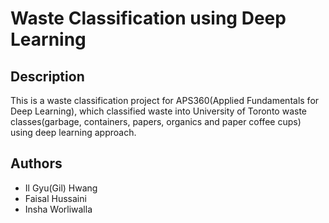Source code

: # Waste Classification using Deep Learning

## Description
This is a waste classification project for APS360(Applied Fundamentals for Deep Learning), which classified waste into University of Toronto waste classes(garbage, containers, papers, organics and paper coffee cups) using deep learning approach.

## Authors
* Il Gyu(Gil) Hwang
* Faisal Hussaini
* Insha Worliwalla
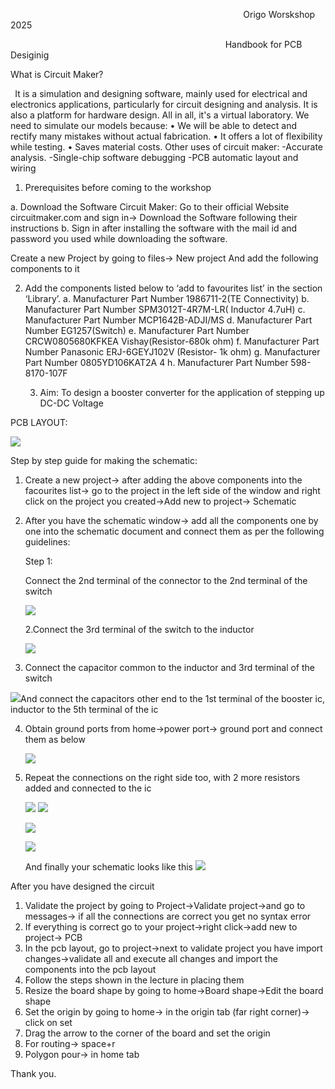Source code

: ﻿`                                                    `Origo Worskshop 2025  

`                                                `Handbook for PCB Desiginig  

What is Circuit Maker? 

` `It is a simulation and designing software, mainly used for electrical and electronics applications, particularly for circuit designing and analysis. It is also a platform for hardware design. All in all, it's a virtual laboratory. We need to simulate our models because: • We will be able to detect and rectify many mistakes without actual fabrication. • It offers a lot of flexibility while testing. • Saves material costs. Other uses of circuit maker: -Accurate analysis. -Single-chip software debugging -PCB automatic layout and wiring  

1. Prerequisites before coming to the workshop  

a. Download the Software Circuit Maker: Go to their official Website circuitmaker.com and sign in-> Download the Software following their instructions b. Sign in after installing the software with the mail id and password you used while downloading the software.  

Create a new Project by going to files-> New project And add the following components to it 

2. Add the components listed below to ‘add to favourites list’ in the section ‘Library’. a. Manufacturer Part Number 1986711-2(TE Connectivity) b. Manufacturer Part Number SPM3012T-4R7M-LR( Inductor 4.7uH) c. Manufacturer Part Number MCP1642B-ADJI/MS d. Manufacturer Part Number EG1257(Switch) e. Manufacturer Part Number CRCW0805680KFKEA Vishay(Resistor-680k ohm) f. Manufacturer Part Number Panasonic ERJ-6GEYJ102V (Resistor- 1k ohm) g. Manufacturer Part Number 0805YD106KAT2A 4 h. Manufacturer Part Number 598-8170-107F 

   3. Aim: To design a booster converter for the application of stepping up DC-DC Voltage  

PCB LAYOUT: 

![](Aspose.Words.61a8c62e-e491-4355-aa15-8dd89ffca4e1.001.jpeg)

Step by step guide for making the schematic: 

1. Create a new project-> after adding the above components into the facourites list-> go to the project in the left side of the window and right click on the project you created->Add new to project-> Schematic 
1. After you have the schematic window-> add all the components one by one into the schematic document and connect them as per the following guidelines: 

   Step 1: 

   Connect the 2nd terminal of the connector to the 2nd terminal of   the switch  

   ![](Aspose.Words.61a8c62e-e491-4355-aa15-8dd89ffca4e1.002.png)

   2\.Connect the 3rd terminal of the switch to the inductor 

   ![](Aspose.Words.61a8c62e-e491-4355-aa15-8dd89ffca4e1.003.png)

3. Connect the capacitor  common to  the inductor and 3rd terminal of the switch 

![](Aspose.Words.61a8c62e-e491-4355-aa15-8dd89ffca4e1.004.png)And connect the capacitors other end to the 1st terminal of the booster ic, inductor to the 5th terminal of the ic 

4. Obtain ground ports from home->power port-> ground port and connect them as below 

   ![](Aspose.Words.61a8c62e-e491-4355-aa15-8dd89ffca4e1.005.jpeg)

5. Repeat the connections on the right side too, with 2 more resistors added and connected to the ic 

   ![](Aspose.Words.61a8c62e-e491-4355-aa15-8dd89ffca4e1.006.png) ![](Aspose.Words.61a8c62e-e491-4355-aa15-8dd89ffca4e1.007.png)

   ![](Aspose.Words.61a8c62e-e491-4355-aa15-8dd89ffca4e1.008.png)

   ![](Aspose.Words.61a8c62e-e491-4355-aa15-8dd89ffca4e1.009.png)

   And finally your schematic looks like this  ![](Aspose.Words.61a8c62e-e491-4355-aa15-8dd89ffca4e1.010.jpeg)

After you have designed the circuit 

1. Validate the project by going to Project->Validate project->and go to messages-> if all the connections are correct you get no syntax error 
1. If everything is correct go to your project->right click->add new to project-> PCB 
1. In the pcb layout, go to project->next to validate project you have import changes->validate all and execute all changes and import the components into the pcb layout 
1. Follow the steps shown in the lecture in placing them  
1. Resize the board shape by going to home->Board shape->Edit the board shape 
1. Set the origin by going to home-> in the origin tab (far right corner)-> click on set 
1. Drag the arrow to the corner of the board and set the origin 
8. For routing-> space+r 
8. Polygon pour-> in home tab 

Thank you. 

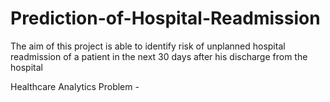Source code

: # Prediction-of-Hospital-Readmission
The aim of this project is able to identify risk of unplanned hospital readmission of a patient in the next 30 days after his discharge from the hospital 

Healthcare Analytics Problem - 
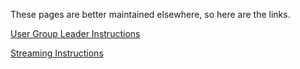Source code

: These pages are better maintained elsewhere, so here are the links.

[User Group Leader Instructions](https://github.com/techlahoma/broadcasting/blob/master/Presenting/User-Group-Leader-Instructions.md)

[Streaming Instructions](https://github.com/techlahoma/broadcasting/blob/master/Streaming/Streaming-Instructions.md)
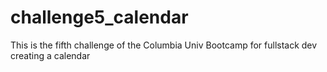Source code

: # challenge5_calendar
This is the fifth challenge of the Columbia Univ Bootcamp for fullstack dev creating a calendar
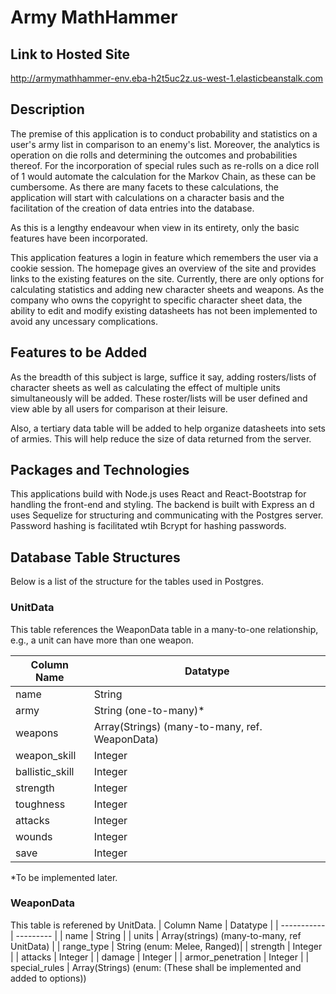 # Army MathHammer
## Link to Hosted Site
http://armymathhammer-env.eba-h2t5uc2z.us-west-1.elasticbeanstalk.com

## Description
The premise of this application is to conduct probability and statistics on a user's army list in comparison to an enemy's list. Moreover, the analytics is operation on die rolls and determining the outcomes and probabilities thereof. For the incorporation of special rules such as re-rolls on a dice roll of 1 would automate the calculation for the Markov Chain, as these can be cumbersome. As there are many facets to these calculations, the application will start with calculations on a character basis and the facilitation of the creation of data entries into the database.

As this is a lengthy endeavour when view in its entirety, only the basic features have been incorporated. 

This application features a login in feature which remembers the user via a cookie session. The homepage gives an overview of the site and provides links to the existing features on the site. Currently, there are only options for calculating statistics and adding new character sheets and weapons. As the company who owns the copyright to specific character sheet data, the ability to edit and modify existing datasheets has not been implemented to avoid any uncessary complications. 

## Features to be Added
As the breadth of this subject is large, suffice it say, adding rosters/lists of character sheets as well as calculating the effect of multiple units simultaneously will be added. These roster/lists will be user defined and view able by all users for comparison at their leisure. 

Also, a tertiary data table will be added to help organize datasheets into sets of armies. This will help reduce the size of data returned from the server.


## Packages and Technologies
This applications build with Node.js uses React and React-Bootstrap for handling the front-end and styling. The backend is built with Express an d uses Sequelize for structuring and communicating with the Postgres server. Password hashing is facilitated wtih Bcrypt for hashing passwords. 

## Database Table Structures
Below is a list of the structure for the tables used in Postgres. 

### UnitData
This table references the WeaponData table in a many-to-one relationship, e.g., a unit can have more than one weapon. 

| Column Name | Datatype | 
| ----------- | --------- | 
| name | String | 
| army | String (one-to-many)*| 
| weapons | Array(Strings) (many-to-many, ref. WeaponData) | 
| weapon_skill| Integer | 
| ballistic_skill | Integer | 
| strength | Integer |
| toughness | Integer | 
| attacks | Integer | 
| wounds | Integer | 
| save | Integer | 

*To be implemented later. 

### WeaponData
This table is referened by UnitData. 
| Column Name | Datatype | 
| ----------- | --------- | 
| name | String | 
| units | Array(strings) (many-to-many, ref UnitData) |
| range_type | String (enum: Melee, Ranged)|
| strength | Integer | 
| attacks | Integer | 
| damage | Integer | 
| armor_penetration | Integer | 
| special_rules | Array(Strings) (enum: (These shall be implemented and added to options))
────────
▶ _Exercise objective_:
Count every line of the data above that includes the word "side", then state the total and nothing more.

▶ _Response_:
2